Quando viene tradotto letteralmente dalla parola pali e sanscrita karuna, ‘compassione’ significa provare un fremito o un brivido del cuore in risposta al dolore di un essere.
Lo stato di compassione come fremito del cuore sorge con l’equanimità. Potete immaginare uno stato mentale nel quale non ci sia un amaro e biasimevole giudizio di noi stessi e degli altri? Questa mente non comprende il mondo in termini di buono e cattivo, giusto e sbagliato, bene e male, essa vede solo “la sofferenza e la fine della sofferenza”. Cosa accadrebbe se guardassimo noi stessi e tutte le diverse cose che vediamo e non ne giudicassimo neanche una? Ci accorgeremmo che alcune cose portano dolore e altre portano felicità, ma non ci sarebbero condanna, colpa, peccato o paura. Quanto sarebbe meraviglioso vedere noi stessi, gli altri e il mondo in questo modo! Quando vediamo solo la sofferenza e la fine della sofferenza, allora sentiamo la compassione, allora possiamo agire in modi energici e forti, ma senza gli effetti corrosivi dell’avversione.
La compassione può condurre a un’azione molto energica, ma priva di rabbia o avversione. Quando vediamo un bambino picco lo avvicinarsi a un fornello rovente, entriamo subito in azione! La reazione nasce dalla compassione che proviamo: ci muoviamo per allontanare il bambino dal dolore e dal pericolo, non rifiutiamo o condanniamo il bambino.
Provare compassione significa desiderare che un essere o tutti gli esseri siano liberi dal dolore; significa percepire da dentro come dev’essere l’esperienza di qualcun altro.
Per vedere la vita in modo compassionevole dobbiamo osservare gli eventi e le condizioni che li hanno determinati.
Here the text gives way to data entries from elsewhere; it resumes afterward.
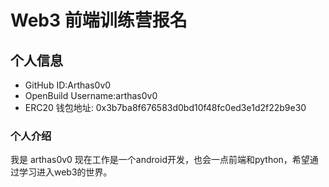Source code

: # Web3 前端训练营报名

## 个人信息

* GitHub ID:Arthas0v0
* OpenBuild Username:arthas0v0
* ERC20 钱包地址: 0x3b7ba8f676583d0bd10f48fc0ed3e1d2f22b9e30

### 个人介绍

我是 arthas0v0 现在工作是一个android开发，也会一点前端和python，希望通过学习进入web3的世界。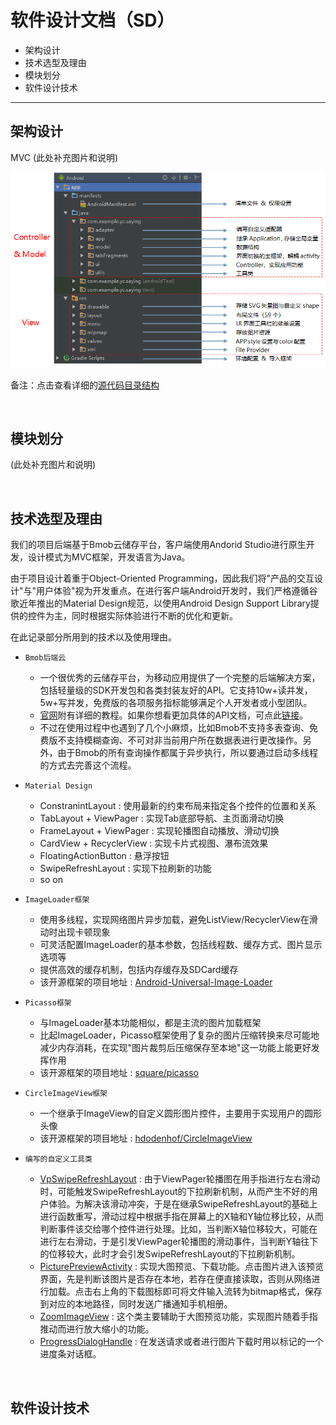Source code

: # 软件设计文档（SD）

- 架构设计
- 技术选型及理由
- 模块划分
- 软件设计技术

---
## 架构设计

MVC (此处补充图片和说明)

![catalog](https://github.com/ComprehensiveTraining/Dashboard/blob/master/imgs/catalog.png?raw=true)

备注：点击查看详细的[源代码目录结构](https://github.com/ComprehensiveTraining/Dashboard/blob/master/docs/source_code_directory)

<br />

## 模块划分

(此处补充图片和说明)
  
<br />

## 技术选型及理由

我们的项目后端基于Bmob云储存平台，客户端使用Andorid Studio进行原生开发，设计模式为MVC框架，开发语言为Java。

由于项目设计着重于Object-Oriented Programming，因此我们将"产品的交互设计"与"用户体验"视为开发重点。在进行客户端Android开发时，我们严格遵循谷歌近年推出的Material Design规范，以使用Android Design Support Library提供的控件为主，同时根据实际体验进行不断的优化和更新。

在此记录部分所用到的技术以及使用理由。

- `Bmob后端云`

  - 一个很优秀的云储存平台，为移动应用提供了一个完整的后端解决方案，包括轻量级的SDK开发包和各类封装友好的API。它支持10w+读并发，5w+写并发，免费版的各项服务指标能够满足个人开发者或小型团队。
  - [官网](http://doc.bmob.cn/data/android/index.html)附有详细的教程。如果你想看更加具体的API文档，可点此[链接](http://docs.bmob.cn/data/Android/i_doc/doc/index.html)。
  - 不过在使用过程中也遇到了几个小麻烦，比如Bmob不支持多表查询、免费版不支持模糊查询、不可对非当前用户所在数据表进行更改操作。另外，由于Bmob的所有查询操作都属于异步执行，所以要通过启动多线程的方式去完善这个流程。

- `Material Design`

  - ConstranintLayout : 使用最新的约束布局来指定各个控件的位置和关系
  - TabLayout + ViewPager : 实现Tab底部导航、主页面滑动切换
  - FrameLayout + ViewPager : 实现轮播图自动播放、滑动切换
  - CardView + RecyclerView : 实现卡片式视图、瀑布流效果
  - FloatingActionButton : 悬浮按钮
  - SwipeRefreshLayout : 实现下拉刷新的功能
  - so on

- `ImageLoader框架`

  - 使用多线程，实现网络图片异步加载，避免ListView/RecyclerView在滑动时出现卡顿现象
  - 可灵活配置ImageLoader的基本参数，包括线程数、缓存方式、图片显示选项等
  - 提供高效的缓存机制，包括内存缓存及SDCard缓存
  - 该开源框架的项目地址 : [Android-Universal-Image-Loader](https://github.com/nostra13/Android-Universal-Image-Loader)
  
- `Picasso框架`

  - 与ImageLoader基本功能相似，都是主流的图片加载框架
  - 比起ImageLoader，Picasso框架使用了复杂的图片压缩转换来尽可能地减少内存消耗，在实现"图片裁剪后压缩保存至本地"这一功能上能更好发挥作用
  - 该开源框架的项目地址 : [square/picasso](https://github.com/square/picasso)
  
- `CircleImageView框架`

  - 一个继承于ImageView的自定义圆形图片控件，主要用于实现用户的圆形头像
  - 该开源框架的项目地址 : [hdodenhof/CircleImageView](https://github.com/hdodenhof/CircleImageView)
  
- `编写的自定义工具类`

  - [VpSwipeRefreshLayout](https://github.com/ComprehensiveTraining/Android_Code/blob/master/app/src/main/java/com/example/yc/saying/utils/VpSwipeRefreshLayout.java) : 由于ViewPager轮播图在用手指进行左右滑动时，可能触发SwipeRefreshLayout的下拉刷新机制，从而产生不好的用户体验。为解决该滑动冲突，于是在继承SwipeRefreshLayout的基础上进行函数重写，滑动过程中根据手指在屏幕上的X轴和Y轴位移比较，从而判断事件该交给哪个控件进行处理。比如，当判断X轴位移较大，可能在进行左右滑动，于是引发ViewPager轮播图的滑动事件，当判断Y轴往下的位移较大，此时才会引发SwipeRefreshLayout的下拉刷新机制。
  - [PicturePreviewActivity](https://github.com/ComprehensiveTraining/Android_Code/blob/master/app/src/main/java/com/example/yc/saying/utils/PicturePreviewActivity.java) : 实现大图预览、下载功能。点击图片进入该预览界面，先是判断该图片是否存在本地，若存在便直接读取，否则从网络进行加载。点击右上角的下载图标即可将文件输入流转为bitmap格式，保存到对应的本地路径，同时发送广播通知手机相册。
  - [ZoomImageView](https://github.com/ComprehensiveTraining/Android_Code/blob/master/app/src/main/java/com/example/yc/saying/utils/ZoomImageView.java) : 这个类主要辅助于大图预览功能，实现图片随着手指推动而进行放大缩小的功能。
  - [ProgressDialogHandle](https://github.com/ComprehensiveTraining/Android_Code/blob/master/app/src/main/java/com/example/yc/saying/utils/ProgressDialogHandle.java) : 在发送请求或者进行图片下载时用以标记的一个进度条对话框。
  
<br />

## 软件设计技术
Invece di guardare solo l’ultimo momento, o il risultato finale, abbiamo bisogno di vedere tutte le parti che li costituiscono; l’insegnamento del Buddha può essere sintetizzato nella comprensione che tutte le cose nell’universo condizionato sorgono per una causa. Avete mai avuto l’esperienza di sentirvi sdegnati verso qualcuno e poi comprendere profondamente le cause del suo comportamento? All’improvviso riuscite a vedere le condizioni che hanno dato origine a quella situazione, e non soltanto il risultato finale.
Una volta conobbi due persone che avevano subito dei maltrattamenti durante l’infanzia. Una delle due, una donna, era diventata molto timorosa, mentre l’altra, un uomo, era diventata davvero collerica. La donna, che doveva lavorare a stretto contatto di gomito con quell’uomo, provava un’intensa antipatia nei suoi confronti e cercava di farlo licenziare. A un certo punto, però, ebbe un sentore di come era stato il suo passato e riconobbe come entrambi avessero sofferto nello stesso modo: “È un fratello!” esclamò.
Questo tipo di comprensione non significa che rimuoviamo o condoniamo il comportamento negativo di una persona, ma che possiamo osservare tutti gli elementi che concorrono a formare la sua vita e che possiamo riconoscere la loro natura condizionata. Osservare il sorgere interdipendente di queste forze impersonali che formano il nostro ‘io’ può darci l’apertura necessaria per il perdono e la compassione.